While traditional media outlets tend to demonise alternative media, the situation is not black and white.
Added Balji: “It’s easy to accuse online media of being rubbish, that it does not check its facts, etc. I think generally it is not the case. I’m not in defence of it – they also have a lot of manpower issues – but I am quite sure the online media has in some way benefited not just mainstream media, but the society.”
He gave the example of NParks’ Brompton bicycles case, which was first run by the mainstream media. “It was a straightforward story. The price was given. The online media took that story on and ‘investigated’ the issue and finally, HardwareZone came up with a story, with pictures to show the person who was involved in giving the tender, and the close relationship of the parties involved. The final result was the government called in the practices investigation bureau and the officer was fined.
“The online media is not all bad: there are gems that come out of it.”

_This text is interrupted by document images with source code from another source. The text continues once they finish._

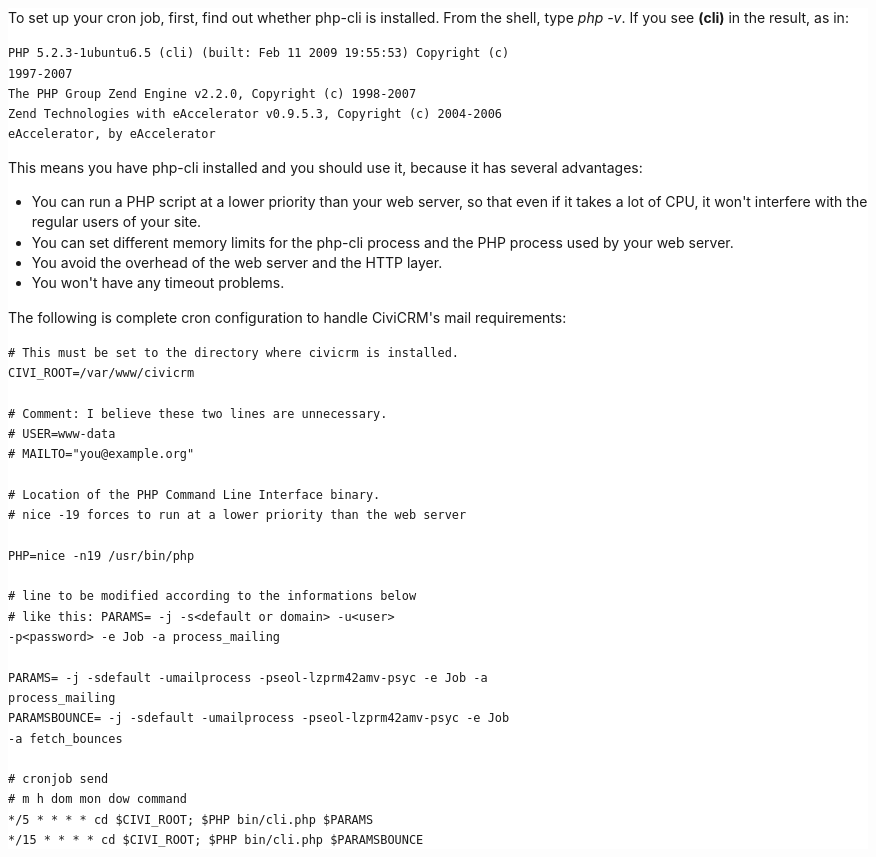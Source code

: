 To set up your cron job, first, find out whether php-cli is installed.
From the shell, type *php -v*. If you see **(cli)** in the result, as
in:

```
PHP 5.2.3-1ubuntu6.5 (cli) (built: Feb 11 2009 19:55:53) Copyright (c)
1997-2007
The PHP Group Zend Engine v2.2.0, Copyright (c) 1998-2007
Zend Technologies with eAccelerator v0.9.5.3, Copyright (c) 2004-2006
eAccelerator, by eAccelerator

```

This means you have php-cli installed and you should use it, because it
has several advantages:

-   You can run a PHP script at a lower priority than your web server,
    so that even if it takes a lot of CPU, it won't interfere with the
    regular users of your site.
-   You can set different memory limits for the php-cli process and the
    PHP process used by your web server.
-   You avoid the overhead of the web server and the HTTP layer.
-   You won't have any timeout problems.

The following is complete cron configuration to handle CiviCRM's mail
requirements:

```
# This must be set to the directory where civicrm is installed.
CIVI_ROOT=/var/www/civicrm

# Comment: I believe these two lines are unnecessary.
# USER=www-data
# MAILTO="you@example.org"

# Location of the PHP Command Line Interface binary.
# nice -19 forces to run at a lower priority than the web server

PHP=nice -n19 /usr/bin/php

# line to be modified according to the informations below
# like this: PARAMS= -j -s<default or domain> -u<user>
-p<password> -e Job -a process_mailing

PARAMS= -j -sdefault -umailprocess -pseol-lzprm42amv-psyc -e Job -a
process_mailing
PARAMSBOUNCE= -j -sdefault -umailprocess -pseol-lzprm42amv-psyc -e Job
-a fetch_bounces

# cronjob send
# m h dom mon dow command
*/5 * * * * cd $CIVI_ROOT; $PHP bin/cli.php $PARAMS
*/15 * * * * cd $CIVI_ROOT; $PHP bin/cli.php $PARAMSBOUNCE
```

Mainstream media looks at online media to see what is getting traction, and then covers it. Online media reads traditional print such as The Straits Times to give stories a life of their own. Each feed off each other, he added.
Consolidation of news
Finally, another effect of shrinking newsrooms is that one sees a consolidation of news sources. Globally, as newsrooms cut their foreign bureaus, there is a move towards news wires such as Reuters, Bloomberg and AP for news, with more news organisations subscribing to these for content.
This happens on a local level with organisations such as SPH and MediaCorp as well.
Within SPH, this results in increased content-sharing across all assets. A story done by someone on The New Paper, for example, may be used in another of its publications and vice versa, said Low, calling it a “buffet table” of shareable content, where the publications can pick off what they need.
MediaCorp also picked up a “central kitchen” concept where its reporters became multi-platform journalists several years ago, though the current practice is not clear. In both scenarios, what this means is that instead of working with four or five journalists in the past, PR would deal with only one.
This also could mean that a single mistake or bias would be amplified across all platforms.
This throws up the question for PR professionals – how does one build relationships? How do you gain trust with the right people to write your stories?